Background: We retrospectively evaluated the clinical characteristics and outcome of patients with stage IIIB/IV non-small-cell lung cancer (NSCLC) enrolled in first-line chemotherapy trials conducted by our group with respect to receiving or not receiving subsequent treatment.
Patients and methods: Data were collected from 634 patients with stage IIIB/IV NSCLC treated with platinum and nonplatinum agent-based first-line regimens. Patient survival was calculated from the day of registration to first-line chemotherapy trials (OS1) as well as from the day of first-line treatment failure or the initiation of second-line chemotherapy (OS2) until death. The decision for administering second-line chemotherapy was, in all cases, at the discretion of the physician. Two hundred twenty-four patients (35.3%) received second-line chemotherapy (second-line group) in the context of second-line clinical trials run by the same group, and 410 (64.7%) received best supportive care (BSC group). There were significant differences between second-line and BSC groups in terms of age, histology, early discontinuation of first-line chemotherapy, and performance status after first-line treatment.

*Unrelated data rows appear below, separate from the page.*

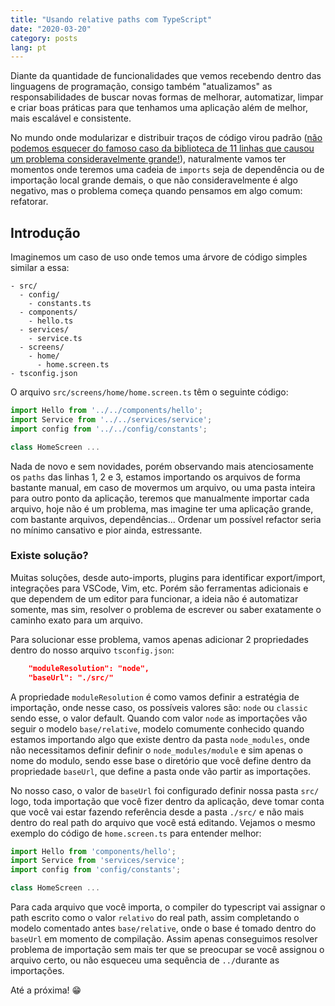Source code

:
 ```yaml
---
title: "Usando relative paths com TypeScript"
date: "2020-03-20"
category: posts
lang: pt
---
```


Diante da quantidade de funcionalidades que vemos recebendo dentro das linguagens de programação, consigo também "atualizamos" as responsabilidades de buscar novas formas de melhorar, automatizar, limpar e criar boas práticas para que tenhamos uma aplicação além de melhor, mais escalável e consistente.

No mundo onde modularizar e distribuir traços de código virou padrão ([não podemos esquecer do famoso caso da biblioteca de 11 linhas que causou um problema consideravelmente grande!](https://www.theregister.co.uk/2016/03/23/npm_left_pad_chaos/)), naturalmente vamos ter momentos onde teremos uma cadeia de `imports` seja de dependência ou de importação local grande demais, o que não consideravelmente é algo negativo, mas o problema começa quando pensamos em algo comum: refatorar.

## Introdução

Imaginemos um caso de uso onde temos uma árvore de código simples similar a essa:

```text
- src/
  - config/
    - constants.ts
  - components/
    - hello.ts
  - services/
    - service.ts
  - screens/
    - home/
      - home.screen.ts
- tsconfig.json
```

O arquivo `src/screens/home/home.screen.ts` têm o seguinte código:

```typescript
import Hello from '../../components/hello';
import Service from '../../services/service';
import config from '../../config/constants';

class HomeScreen ...
```

Nada de novo e sem novidades, porém observando mais atenciosamente os `paths` das linhas 1, 2 e 3, estamos importando os arquivos de forma bastante manual, em caso de movermos um arquivo, ou uma pasta inteira para outro ponto da aplicação, teremos que manualmente importar cada arquivo, hoje não é um problema, mas imagine ter uma aplicação grande, com bastante arquivos, dependências... Ordenar um possível refactor seria no mínimo cansativo e pior ainda, estressante.

### Existe solução?

Muitas soluções, desde auto-imports, plugins para identificar export/import, integrações para VSCode, Vim, etc. Porém são ferramentas adicionais e que dependem de um editor para funcionar, a ideia não é automatizar somente, mas sim, resolver o problema de escrever ou saber exatamente o caminho exato para um arquivo.

Para solucionar esse problema, vamos apenas adicionar 2 propriedades dentro do nosso arquivo `tsconfig.json`:

```json
    "moduleResolution": "node",
    "baseUrl": "./src/"
```

A propriedade `moduleResolution` é como vamos definir a estratégia de importação, onde nesse caso, os possíveis valores são: `node` ou `classic` sendo esse, o valor default. Quando com valor `node` as importações vão seguir o modelo `base/relative`, modelo comumente conhecido quando estamos importando algo que existe dentro da pasta `node_modules`, onde não necessitamos definir definir o `node_modules/module` e sim apenas o nome do modulo, sendo esse base o diretório que você define dentro da propriedade `baseUrl`, que define a pasta onde vão partir as importações.

No nosso caso, o valor de `baseUrl` foi configurado definir nossa pasta `src/` logo, toda importação que você fizer dentro da aplicação, deve tomar conta que você vai estar fazendo referência desde a pasta `./src/` e não mais dentro do real path do arquivo que você está editando. Vejamos o mesmo exemplo do código de `home.screen.ts` para entender melhor:

```typescript
import Hello from 'components/hello';
import Service from 'services/service';
import config from 'config/constants';

class HomeScreen ...
```

Para cada arquivo que você importa, o compiler do typescript vai assignar o path escrito como o valor `relativo` do real path, assim completando o modelo comentado antes `base/relative`, onde o base é tomado dentro do `baseUrl` em momento de compilação. Assim apenas conseguimos resolver problema de importação sem mais ter que se preocupar se você assignou o arquivo certo, ou não esqueceu uma sequência de `../`durante as importações.

Até a próxima! 😁
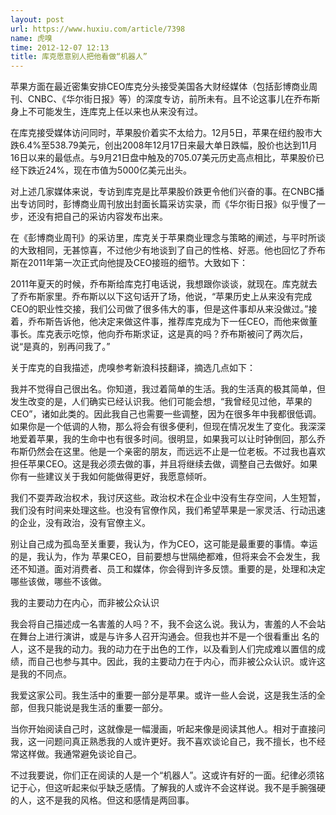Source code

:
 ```yaml
---
layout: post
url: https://www.huxiu.com/article/7398
name: 虎嗅
time: 2012-12-07 12:13
title: 库克愿意别人把他看做“机器人”
---
```

苹果方面在最近密集安排CEO库克分头接受美国各大财经媒体（包括彭博商业周刊、CNBC、《华尔街日报》等）的深度专访，前所未有。且不论这事儿在乔布斯身上不可能发生，连库克上任以来也从来没有过。

在库克接受媒体访问同时，苹果股价着实不太给力。12月5日，苹果在纽约股市大跌6.4%至538.79美元，创出2008年12月17日来最大单日跌幅，股价也达到11月16日以来的最低点。与9月21日盘中触及的705.07美元历史高点相比，苹果股价已经下跌近24%，现在市值为5000亿美元出头。

对上述几家媒体来说，专访到库克是比苹果股价跌更令他们兴奋的事。在CNBC播出专访同时，彭博商业周刊放出封面长篇采访实录，而《华尔街日报》似乎慢了一步，还没有把自己的采访内容发布出来。

在《彭博商业周刊》的采访里，库克关于苹果商业理念与策略的阐述，与平时所谈的大致相同，无甚惊喜，不过他少有地谈到了自己的性格、好恶。他也回忆了乔布斯在2011年第一次正式向他提及CEO接班的细节。大致如下：

2011年夏天的时候，乔布斯给库克打电话说，我想跟你谈谈，就现在。库克就去了乔布斯家里。乔布斯以以下这句话开了场，他说，“苹果历史上从来没有完成CEO的职业性交接，我们公司做了很多伟大的事，但是这件事却从来没做过。”接着，乔布斯告诉他，他决定来做这件事，推荐库克成为下一任CEO，而他来做董事长。库克表示吃惊，他向乔布斯求证，这是真的吗？乔布斯被问了两次后，说“是真的，别再问我了。”

关于库克的自我描述，虎嗅参考新浪科技翻译，摘选几点如下：

我并不觉得自己很出名。你知道，我过着简单的生活。我的生活真的极其简单，但发生改变的是，人们确实已经认识我。他们可能会想，“我曾经见过他，苹果的CEO”，诸如此类的。因此我自己也需要一些调整，因为在很多年中我都很低调。如果你是一个低调的人物，那么将会有很多便利，但现在情况发生了变化。我深深地爱着苹果，我的生命中也有很多时间。很明显，如果我可以让时钟倒回，那么乔布斯仍然会在这里。他是一个亲密的朋友，而远远不止是一位老板。不过我也喜欢担任苹果CEO。这是我必须去做的事，并且将继续去做，调整自己去做好。如果你有一些建议关于我如何能做得更好，我愿意倾听。

我们不耍弄政治权术，我讨厌这些。政治权术在企业中没有生存空间，人生短暂，我们没有时间来处理这些。也没有官僚作风，我们希望苹果是一家灵活、行动迅速的企业，没有政治，没有官僚主义。

别让自己成为孤岛至关重要，我认为，作为CEO，这可能是最重要的事情。幸运的是，我认为，作为 苹果CEO，目前要想与世隔绝都难，但将来会不会发生，我还不知道。面对消费者、员工和媒体，你会得到许多反馈。重要的是，处理和决定哪些该做，哪些不该做。

我的主要动力在内心，而非被公众认识

我会将自己描述成一名害羞的人吗？不，我不会这么说。我认为，害羞的人不会站在舞台上进行演讲，或是与许多人召开沟通会。但我也并不是一个很看重出 名的人，这不是我的动力。我的动力在于出色的工作，以及看到人们完成难以置信的成绩，而自己也参与其中。因此，我的主要动力在于内心，而非被公众认识。或许这是我的不同点。

我爱这家公司。我生活中的重要一部分是苹果。或许一些人会说，这是我生活的全部，但我只能说是我生活的重要一部分。

当你开始阅读自己时，这就像是一幅漫画，听起来像是阅读其他人。相对于直接问我，这一问题问真正熟悉我的人或许更好。我不喜欢谈论自己，我不擅长，也不经常这样做。我通常避免谈论自己。

不过我要说，你们正在阅读的人是一个“机器人”。这或许有好的一面。纪律必须铭记于心，但这听起来似乎缺乏感情。了解我的人或许不会这样说。我不是手腕强硬的人，这不是我的风格。但这和感情是两回事。

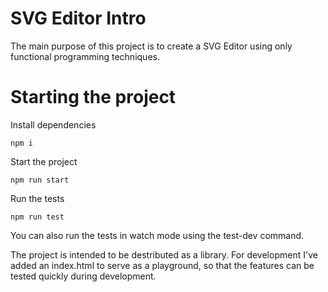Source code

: # SVG Editor Intro

The main purpose of this project is to create a SVG Editor using only functional programming techniques. 


# Starting the project

Install dependencies

```
npm i
```

Start the project

```
npm run start
```

Run the tests

```
npm run test
```

You can also run the tests in watch mode using the test-dev command.

The project is intended to be destributed as a library. For development I've added an index.html to serve as a playground, so that the features can be tested quickly during development. 
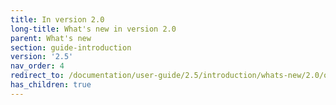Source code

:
 ```yaml
---
title: In version 2.0
long-title: What's new in version 2.0
parent: What's new
section: guide-introduction
version: '2.5'
nav_order: 4
redirect_to: /documentation/user-guide/2.5/introduction/whats-new/2.0/overview
has_children: true
---
```

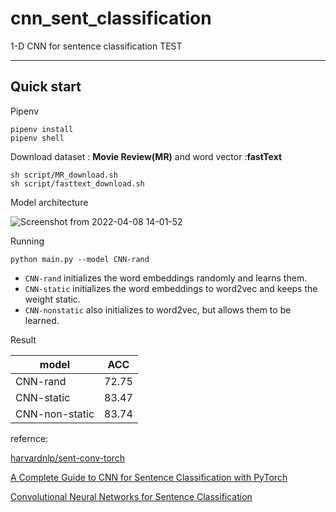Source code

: # cnn_sent_classification
1-D CNN for sentence classification TEST

---

## Quick start

Pipenv 

```
pipenv install
pipenv shell
```

Download dataset : **Movie Review(MR)**
and word vector :**fastText**

```
sh script/MR_download.sh
sh script/fasttext_download.sh
```
Model architecture

![Screenshot from 2022-04-08 14-01-52](https://user-images.githubusercontent.com/49869328/162374222-6bb5a7be-4509-4767-b17c-294b20a8417f.png)


Running

```
python main.py --model CNN-rand
```

  * `CNN-rand` initializes the word embeddings randomly and learns them.
  * `CNN-static` initializes the word embeddings to word2vec and keeps the weight static.
  * `CNN-nonstatic` also initializes to word2vec, but allows them to be learned.

Result



| model          | ACC   |
| -------------- | ----- |
| CNN-rand       | 72.75 |
| CNN-static     | 83.47 |
| CNN-non-static | 83.74 |

refernce:

[harvardnlp/sent-conv-torch](https://github.com/harvardnlp/sent-conv-torch)

[A Complete Guide to CNN for Sentence Classification with PyTorch](https://chriskhanhtran.github.io/posts/cnn-sentence-classification/)

[Convolutional Neural Networks for Sentence Classification](https://arxiv.org/pdf/1408.5882.pdf)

Results: Three (1.3%) complete and 25 (11.2%) partial responses to second-line chemotherapy were observed for an overall response rate of 12.5% (95% confidence interval, 8.2%-16.8%). The median OS1 was 13 months and 7 months (P < 0.001) and the OS2, 7 months and 3 months (P < 0.001) for the second-line and BSC groups, respectively. Multivariate analysis revealed that good performance status, disease stage IIIB, response to first-line treatment, and late termination of first-line chemotherapy were significantly associated with increased survival. The administration of second-line chemotherapy was also independently correlated with better outcome.
Conclusion: The second-line chemotherapy and BSC groups represent different populations of patients with NSCLC. Factors indicative of increased probability of survival could be used to identify the subgroup of patients most likely to benefit from second-line chemotherapy.